While remote work and videoconferencing tools like Zoom have been crucial in allowing Wall Street traders and bankers to continue working during the pandemic, CEOs including Dimon and Goldman Sachs’ David Solomon have expressed dissatisfaction with the new model. That’s in contrast with technology companies like Facebook and Twitter, which have announced a permanent shift to remote work for those who want it.
“I’m about to cancel all my Zoom meetings,” Dimon said. “I’m done with it.”
As an illustration, Dimon said he was “brimming with ideas” after a trip to California last year that he wouldn’t get from Zoom meetings.
He also said clients had told him that in cases where JPMorgan lost business to rivals, it was because “bankers from the other guys visited, and ours didn’t. Well, that’s a lesson.”
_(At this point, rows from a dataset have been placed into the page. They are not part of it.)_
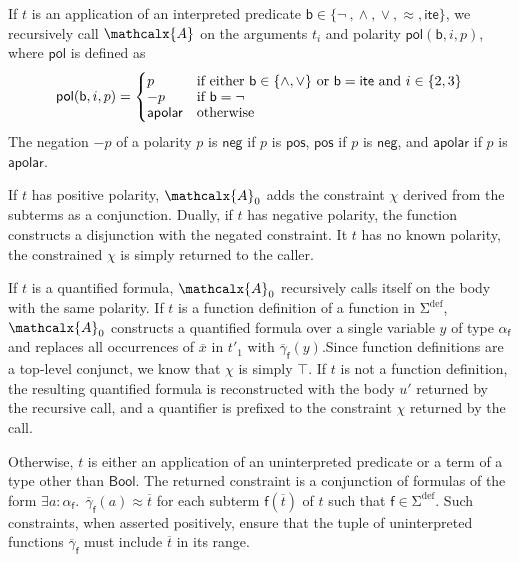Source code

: \documentclass[runningheads,a4paper]{llncs}
\newcommand\pnegate{-}
\newcommand{\con}[1]{\mathsf{#1}}
\renewcommand\vec[1]{\overline{#1}}
\let\oldSigma=\Sigma
\def\Sigma{\mathrm{\oldSigma}}
\let\oldneg=\neg
\def\neg{\oldneg\:}
\let\oldvee=\vee
\def\vee{\mathrel{\oldvee}}
\let\oldwedge=\wedge
\def\wedge{\mathrel{\oldwedge}}
\newcommand{\teq}{\approx}
\newcommand{\conv}{\mathcalx{A}}
\newcommand{\sfundefs}[1]{#1^\mathrm{def}}
\newcommand{\pnone}{\con{apolar}}
\newcommand{\ppos}{\con{pos}}
\newcommand{\pneg}{\con{neg}}
\newcommand{\pol}{\con{pol}}
\newcommand\ty[1]{\con{#1}}
\newcommand{\Bool}{\ty{Bool}}
\newcommand{\ltrue}{\top}
\newcommand{\lite}{\con{ite}}
\newcommand\concret{\gamma} %
\newcommand{\boolop}{\con{b}}
\newcommand{\vecfarg}[1]{\vec{\concret}_{#1}}
\newcommand{\fargsort}[1]{\alpha_{#1}}
\begin{document}
If $t$ is an application of an interpreted predicate $\boolop
\in \{{\neg}, {\wedge}, {\vee}, {\teq}, {\lite}\}$,
we recursively call $\conv$ on the arguments $t_i$ and polarity $\pol( \boolop,
i, p )$, where $\pol$ is defined as
\begin{equation*}
\pol( \boolop, i, p ) =
\begin{cases}
p & \text{if either $\boolop \in \{{\wedge}, {\vee}\}$ or $\boolop = \lite$ and $i \in \{2, 3\}$} \\[-\jot]
\pnegate p & \text{if $\boolop = {\neg}$} \\[-\jot]
\pnone & \text{otherwise}
\end{cases}
\end{equation*}
The negation $\pnegate p$ of a polarity $p$ is $\pneg$ if $p$ is $\ppos$, $\ppos$
if $p$ is $\pneg$, and $\pnone$ if $p$ is $\pnone$.

If $t$ has positive polarity, $\conv_0$ adds the constraint $\chi$ derived from
the subterms as a conjunction. Dually, if $t$ has negative polarity, the
function constructs a disjunction with the negated constraint. It $t$ has no
known polarity, the constrained $\chi$ is simply returned to the caller.

If $t$ is a quantified formula, $\conv_0$ recursively calls itself on the body
with the same polarity. If $t$ is a function definition of a function in
$\sfundefs{\Sigma}$, $\conv_0$ constructs a quantified formula over a single variable
$y$ of type $\fargsort{\con{f}}$ and replaces all occurrences of $\vec x$ in
$t'_1$ with $\vecfarg{\con{f}}( y )$.Since function definitions
are a top-level conjunct, %
we know that $\chi$ is simply $\ltrue$.
If $t$ is not a function definition, the resulting
quantified formula is reconstructed with the body $u'$ returned by the
recursive call, and a quantifier is prefixed to the constraint $\chi$
returned by the call.

Otherwise, $t$ is either an application of an uninterpreted predicate or a term
of a type other than $\Bool$. The returned constraint is a conjunction of
formulas of the form $\exists a : {\fargsort{\con{f}}}.\;\, \vecfarg{\con{f}}(
a ) \teq \vec t$ for each subterm $\con{f}( \vec t )$ of $t$ such that $\con{f}
\in \sfundefs{\Sigma}$. Such constraints, when asserted positively, ensure that
the tuple of uninterpreted functions $\vecfarg{\con{f}}$ must include $\vec t$
in its range.

\end{document}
Depending on their roles, employees will still be able to work remotely, Dimon said. JPMorgan currently cannot require workers to be vaccinated, and it won’t force those who object on religious or health grounds, he said.
The shift to part-time remote work is “not going to change everything so dramatically,” he said. “It accelerated a trend, but it does not work for younger people. It doesn’t work for those who want to hustle, it doesn’t work in terms of spontaneous idea generation.”
Still, not everyone at JPMorgan is thrilled with the prospect of more face time at the office.
“The wife of a husband sent me a nasty note about `How can you make him go back?” Dimon said.